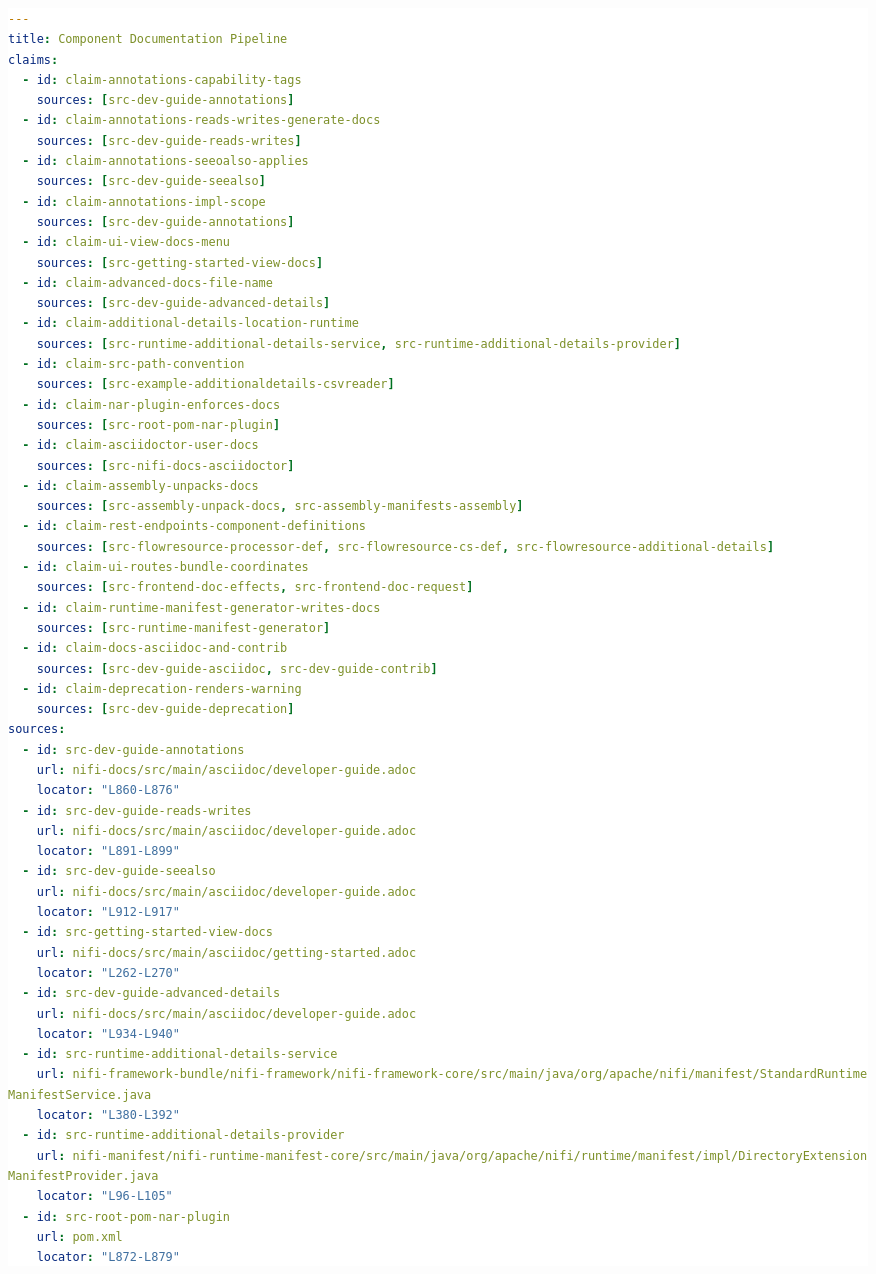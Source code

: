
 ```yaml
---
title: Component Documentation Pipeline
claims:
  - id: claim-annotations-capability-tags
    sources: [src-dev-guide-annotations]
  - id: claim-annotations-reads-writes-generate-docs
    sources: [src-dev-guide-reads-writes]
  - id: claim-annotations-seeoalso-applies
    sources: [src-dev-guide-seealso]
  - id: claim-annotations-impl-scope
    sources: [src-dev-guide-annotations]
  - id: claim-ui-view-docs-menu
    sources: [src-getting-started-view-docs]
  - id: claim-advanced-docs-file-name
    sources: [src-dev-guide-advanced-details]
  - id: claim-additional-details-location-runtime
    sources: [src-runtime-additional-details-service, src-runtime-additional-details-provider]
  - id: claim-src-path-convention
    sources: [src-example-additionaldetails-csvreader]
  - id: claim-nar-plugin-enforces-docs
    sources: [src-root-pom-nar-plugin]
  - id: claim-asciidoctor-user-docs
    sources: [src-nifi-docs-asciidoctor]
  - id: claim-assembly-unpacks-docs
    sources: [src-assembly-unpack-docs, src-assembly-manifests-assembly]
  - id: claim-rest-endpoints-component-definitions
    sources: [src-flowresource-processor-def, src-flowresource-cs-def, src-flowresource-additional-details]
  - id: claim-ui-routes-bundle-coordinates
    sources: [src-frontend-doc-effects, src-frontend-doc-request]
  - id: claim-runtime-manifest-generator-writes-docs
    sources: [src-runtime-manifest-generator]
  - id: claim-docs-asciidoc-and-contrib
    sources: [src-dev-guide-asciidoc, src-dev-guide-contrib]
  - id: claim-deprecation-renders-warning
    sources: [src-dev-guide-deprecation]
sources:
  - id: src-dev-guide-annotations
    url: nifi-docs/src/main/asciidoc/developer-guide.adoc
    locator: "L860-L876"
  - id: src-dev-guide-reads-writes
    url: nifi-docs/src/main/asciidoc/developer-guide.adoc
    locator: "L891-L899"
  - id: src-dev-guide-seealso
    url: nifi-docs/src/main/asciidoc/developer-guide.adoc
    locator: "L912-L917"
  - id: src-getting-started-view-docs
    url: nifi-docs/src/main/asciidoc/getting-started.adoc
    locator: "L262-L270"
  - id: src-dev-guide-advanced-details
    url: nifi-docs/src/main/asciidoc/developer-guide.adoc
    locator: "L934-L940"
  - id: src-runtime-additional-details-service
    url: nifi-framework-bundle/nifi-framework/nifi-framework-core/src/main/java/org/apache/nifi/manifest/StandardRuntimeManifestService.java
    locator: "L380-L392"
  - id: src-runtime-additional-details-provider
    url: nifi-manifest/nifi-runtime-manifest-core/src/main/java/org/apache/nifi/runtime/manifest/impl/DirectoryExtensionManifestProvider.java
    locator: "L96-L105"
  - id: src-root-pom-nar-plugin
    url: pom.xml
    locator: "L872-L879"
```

++++++++

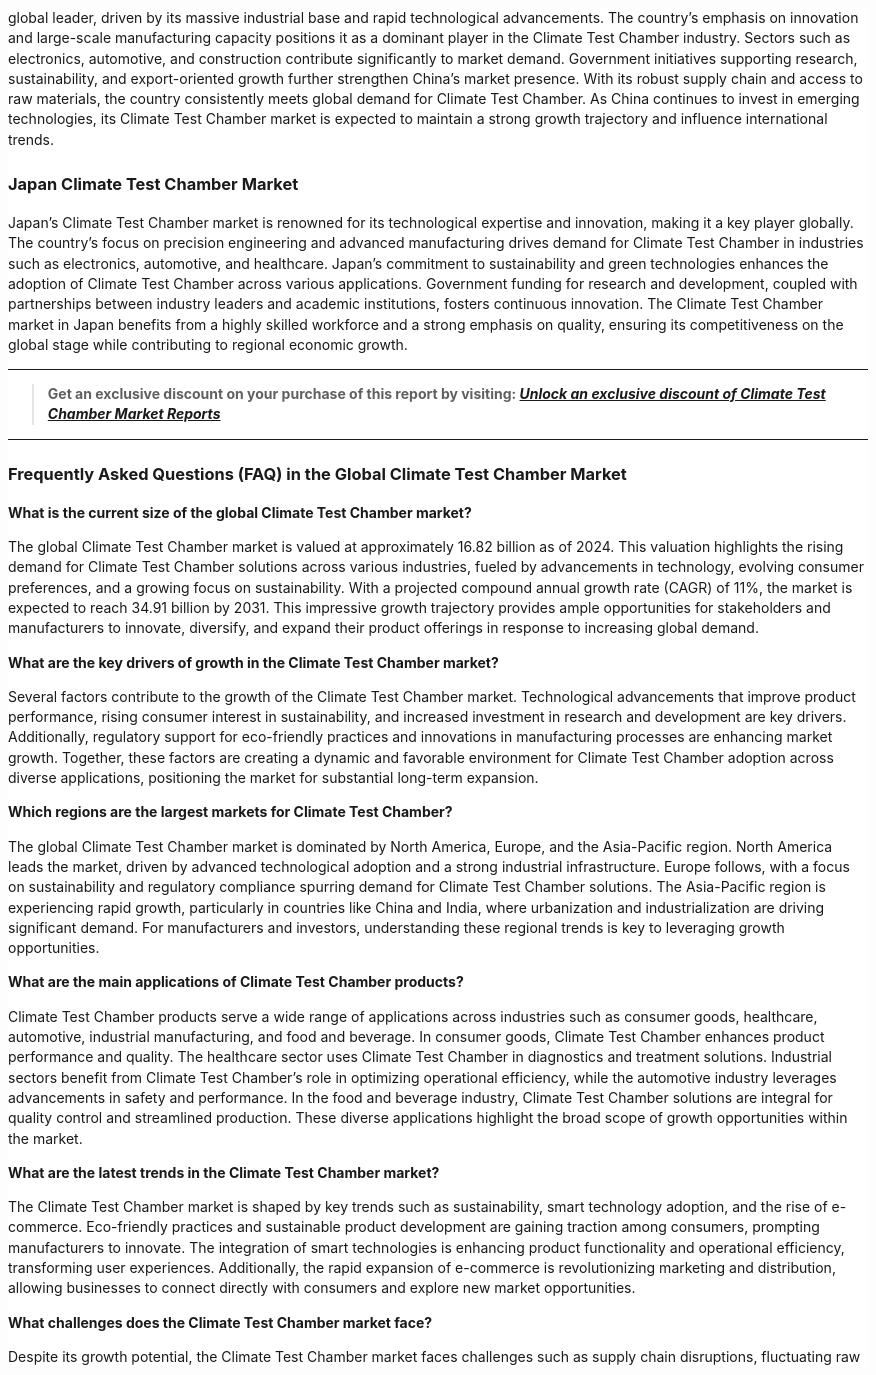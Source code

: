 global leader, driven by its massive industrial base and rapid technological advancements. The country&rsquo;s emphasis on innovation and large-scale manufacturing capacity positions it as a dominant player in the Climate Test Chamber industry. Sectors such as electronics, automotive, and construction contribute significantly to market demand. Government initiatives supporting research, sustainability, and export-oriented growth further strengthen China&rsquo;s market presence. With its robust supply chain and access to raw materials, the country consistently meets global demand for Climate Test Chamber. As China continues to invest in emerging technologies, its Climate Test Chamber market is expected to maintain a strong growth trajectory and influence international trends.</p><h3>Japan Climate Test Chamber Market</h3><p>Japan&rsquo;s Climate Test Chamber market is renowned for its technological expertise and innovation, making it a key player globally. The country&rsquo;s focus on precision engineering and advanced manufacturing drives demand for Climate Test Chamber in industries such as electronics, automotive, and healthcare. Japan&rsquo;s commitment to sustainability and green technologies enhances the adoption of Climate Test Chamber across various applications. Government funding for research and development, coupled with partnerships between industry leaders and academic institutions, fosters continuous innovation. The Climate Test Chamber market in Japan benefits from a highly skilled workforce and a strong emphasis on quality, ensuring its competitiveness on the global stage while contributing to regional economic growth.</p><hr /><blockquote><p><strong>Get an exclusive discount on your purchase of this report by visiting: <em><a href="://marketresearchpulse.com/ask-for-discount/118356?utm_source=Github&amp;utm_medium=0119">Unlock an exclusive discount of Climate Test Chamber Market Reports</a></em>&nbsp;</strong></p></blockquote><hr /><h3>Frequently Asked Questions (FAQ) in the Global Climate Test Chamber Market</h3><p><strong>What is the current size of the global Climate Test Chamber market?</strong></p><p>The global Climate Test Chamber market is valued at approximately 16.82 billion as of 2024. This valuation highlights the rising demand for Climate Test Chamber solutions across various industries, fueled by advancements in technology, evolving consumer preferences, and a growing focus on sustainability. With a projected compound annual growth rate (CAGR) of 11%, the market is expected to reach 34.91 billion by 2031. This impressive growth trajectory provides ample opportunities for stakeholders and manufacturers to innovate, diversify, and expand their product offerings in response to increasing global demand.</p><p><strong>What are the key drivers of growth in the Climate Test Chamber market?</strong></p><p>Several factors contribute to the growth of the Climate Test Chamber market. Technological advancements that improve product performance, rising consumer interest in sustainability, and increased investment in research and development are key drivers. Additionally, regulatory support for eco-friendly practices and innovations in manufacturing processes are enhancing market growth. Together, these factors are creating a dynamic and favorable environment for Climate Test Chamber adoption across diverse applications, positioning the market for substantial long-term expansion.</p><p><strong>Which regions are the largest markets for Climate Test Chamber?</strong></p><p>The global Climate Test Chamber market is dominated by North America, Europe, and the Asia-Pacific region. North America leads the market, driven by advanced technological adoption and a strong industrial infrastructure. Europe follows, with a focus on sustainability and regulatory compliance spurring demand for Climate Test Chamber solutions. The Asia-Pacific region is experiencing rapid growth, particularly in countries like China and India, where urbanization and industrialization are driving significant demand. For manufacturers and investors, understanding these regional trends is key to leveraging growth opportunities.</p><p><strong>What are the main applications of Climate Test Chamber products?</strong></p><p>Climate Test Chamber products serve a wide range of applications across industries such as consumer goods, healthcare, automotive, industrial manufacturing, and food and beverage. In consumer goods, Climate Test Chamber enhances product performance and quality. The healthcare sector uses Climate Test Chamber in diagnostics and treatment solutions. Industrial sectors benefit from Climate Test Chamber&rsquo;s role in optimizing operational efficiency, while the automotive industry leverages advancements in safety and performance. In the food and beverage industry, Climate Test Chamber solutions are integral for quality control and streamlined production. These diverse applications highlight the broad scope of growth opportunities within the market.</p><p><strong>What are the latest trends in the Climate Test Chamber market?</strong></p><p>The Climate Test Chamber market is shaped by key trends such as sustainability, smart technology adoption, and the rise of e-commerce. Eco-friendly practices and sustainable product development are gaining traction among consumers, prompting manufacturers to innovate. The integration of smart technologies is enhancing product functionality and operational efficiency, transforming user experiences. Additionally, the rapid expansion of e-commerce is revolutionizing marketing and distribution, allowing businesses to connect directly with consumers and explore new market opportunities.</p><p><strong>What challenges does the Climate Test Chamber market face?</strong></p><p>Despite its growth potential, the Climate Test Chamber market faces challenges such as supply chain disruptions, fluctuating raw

++++++++

Task statement = For this exercise, find all lines in the records containing the word "root" and copy them.

Your solution =
    sources: [src-root-pom-nar-plugin]
  - id: src-root-pom-nar-plugin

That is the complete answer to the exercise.